Screenshot of iAero Flight 3540, San Antonio to Port au Prince, September 15

September 14 marked one month since a devastating earthquake struck the southern peninsula of Haiti, leaving over 2,200 people dead and 137,000 homes damaged or destroyed. On September 15, the Biden administration marked the passing of the month by deporting dozens of families, including infants and young children to Haiti. Though not particularly surprising, I certainly share my colleagues’ disgust with this blatant disregard for the well being of the people involved.

The flight on September 15 came after an appeal organized by the Haitian Bridge Alliance, and signed by 344 organizations, including Human Rights Watch, the Institute for Justice and Democracy in Haiti and yours truly at the Quixote Center, calling on the administration to halt all removal flights to Haiti. Over 40 members of Congress issued their own call to the administration to halt removals to Haiti. There have been multiple such appeals over the last two years. 

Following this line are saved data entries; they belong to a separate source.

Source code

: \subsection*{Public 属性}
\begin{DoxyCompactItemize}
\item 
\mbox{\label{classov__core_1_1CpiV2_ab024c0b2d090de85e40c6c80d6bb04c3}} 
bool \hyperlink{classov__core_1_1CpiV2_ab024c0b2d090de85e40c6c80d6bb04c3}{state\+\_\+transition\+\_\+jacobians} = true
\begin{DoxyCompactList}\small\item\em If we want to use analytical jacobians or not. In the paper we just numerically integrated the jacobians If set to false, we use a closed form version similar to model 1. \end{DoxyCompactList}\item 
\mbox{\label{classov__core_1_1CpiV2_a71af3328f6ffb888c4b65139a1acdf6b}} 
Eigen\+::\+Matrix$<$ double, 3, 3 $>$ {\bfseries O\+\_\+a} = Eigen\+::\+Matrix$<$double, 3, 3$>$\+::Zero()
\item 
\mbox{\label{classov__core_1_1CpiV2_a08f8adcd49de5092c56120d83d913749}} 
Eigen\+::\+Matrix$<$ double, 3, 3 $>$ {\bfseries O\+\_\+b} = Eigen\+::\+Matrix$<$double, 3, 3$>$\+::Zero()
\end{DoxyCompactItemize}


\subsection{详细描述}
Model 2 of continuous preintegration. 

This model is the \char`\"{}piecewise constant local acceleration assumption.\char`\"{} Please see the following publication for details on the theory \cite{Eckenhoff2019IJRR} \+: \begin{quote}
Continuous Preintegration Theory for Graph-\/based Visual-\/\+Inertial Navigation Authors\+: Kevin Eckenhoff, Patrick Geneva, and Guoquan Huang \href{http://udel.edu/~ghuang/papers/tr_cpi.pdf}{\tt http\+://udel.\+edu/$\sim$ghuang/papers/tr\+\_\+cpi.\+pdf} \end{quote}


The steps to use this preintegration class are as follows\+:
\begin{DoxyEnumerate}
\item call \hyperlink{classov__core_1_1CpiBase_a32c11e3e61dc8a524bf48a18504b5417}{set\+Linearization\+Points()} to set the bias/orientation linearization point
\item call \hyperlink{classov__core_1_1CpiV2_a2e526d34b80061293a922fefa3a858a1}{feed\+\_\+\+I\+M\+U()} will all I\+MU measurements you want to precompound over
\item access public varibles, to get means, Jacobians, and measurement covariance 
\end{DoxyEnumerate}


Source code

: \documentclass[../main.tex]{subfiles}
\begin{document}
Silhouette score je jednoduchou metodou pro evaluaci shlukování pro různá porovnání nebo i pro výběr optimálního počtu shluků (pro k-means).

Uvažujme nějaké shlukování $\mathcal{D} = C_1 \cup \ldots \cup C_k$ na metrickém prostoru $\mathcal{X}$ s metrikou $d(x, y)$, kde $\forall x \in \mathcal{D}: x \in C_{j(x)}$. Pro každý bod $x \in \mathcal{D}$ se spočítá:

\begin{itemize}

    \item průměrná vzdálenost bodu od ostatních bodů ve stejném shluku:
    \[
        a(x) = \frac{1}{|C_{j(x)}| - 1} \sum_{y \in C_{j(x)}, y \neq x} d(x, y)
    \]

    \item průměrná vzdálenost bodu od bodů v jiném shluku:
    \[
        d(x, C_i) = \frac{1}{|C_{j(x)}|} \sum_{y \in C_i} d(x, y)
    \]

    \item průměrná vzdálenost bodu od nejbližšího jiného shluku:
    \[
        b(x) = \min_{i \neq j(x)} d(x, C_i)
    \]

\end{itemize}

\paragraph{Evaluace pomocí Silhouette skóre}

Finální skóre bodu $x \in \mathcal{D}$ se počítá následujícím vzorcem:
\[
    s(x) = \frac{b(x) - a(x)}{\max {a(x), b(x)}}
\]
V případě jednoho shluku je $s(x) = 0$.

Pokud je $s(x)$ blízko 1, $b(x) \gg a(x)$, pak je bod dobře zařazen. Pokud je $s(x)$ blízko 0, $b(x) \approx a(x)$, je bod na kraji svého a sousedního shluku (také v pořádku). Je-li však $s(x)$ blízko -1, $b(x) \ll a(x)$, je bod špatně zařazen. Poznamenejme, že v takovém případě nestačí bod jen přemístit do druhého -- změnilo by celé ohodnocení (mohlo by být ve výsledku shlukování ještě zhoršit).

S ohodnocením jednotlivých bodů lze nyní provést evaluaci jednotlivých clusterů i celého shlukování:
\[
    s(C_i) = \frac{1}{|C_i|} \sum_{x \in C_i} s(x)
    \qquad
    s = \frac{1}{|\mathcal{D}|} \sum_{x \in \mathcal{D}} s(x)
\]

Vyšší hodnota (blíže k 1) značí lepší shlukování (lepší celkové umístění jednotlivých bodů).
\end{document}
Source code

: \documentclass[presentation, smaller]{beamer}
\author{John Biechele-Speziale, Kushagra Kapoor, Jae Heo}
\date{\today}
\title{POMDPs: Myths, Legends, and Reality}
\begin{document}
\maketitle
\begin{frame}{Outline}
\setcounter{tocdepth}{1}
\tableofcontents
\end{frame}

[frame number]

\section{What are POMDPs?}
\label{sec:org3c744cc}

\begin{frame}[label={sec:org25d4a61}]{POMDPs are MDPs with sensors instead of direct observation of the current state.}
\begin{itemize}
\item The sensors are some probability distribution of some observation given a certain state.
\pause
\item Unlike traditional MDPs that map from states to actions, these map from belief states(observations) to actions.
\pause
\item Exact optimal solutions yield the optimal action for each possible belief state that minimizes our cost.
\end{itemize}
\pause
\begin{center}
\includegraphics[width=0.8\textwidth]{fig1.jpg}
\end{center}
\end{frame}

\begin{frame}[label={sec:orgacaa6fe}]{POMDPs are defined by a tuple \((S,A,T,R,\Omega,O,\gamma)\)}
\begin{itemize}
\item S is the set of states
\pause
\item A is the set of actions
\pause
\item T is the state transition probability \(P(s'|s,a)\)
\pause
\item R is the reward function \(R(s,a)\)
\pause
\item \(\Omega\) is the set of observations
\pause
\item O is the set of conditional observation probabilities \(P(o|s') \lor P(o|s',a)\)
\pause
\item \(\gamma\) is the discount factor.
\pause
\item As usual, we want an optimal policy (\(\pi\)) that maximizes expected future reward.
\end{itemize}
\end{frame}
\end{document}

On September 15 we got our answer, the same answer we always get, which is basically “f*ck off, we’re sending the flights anyway.”

To be clear, the situation in the southern departments of Nippes, Grand Anse and Sud remains critical. While a number of larger NGOs have landed and taken photos in and around Les Cayes to promote their work in funding appeals, communities throughout the three departments hit worst by the quake have seen very little outside help.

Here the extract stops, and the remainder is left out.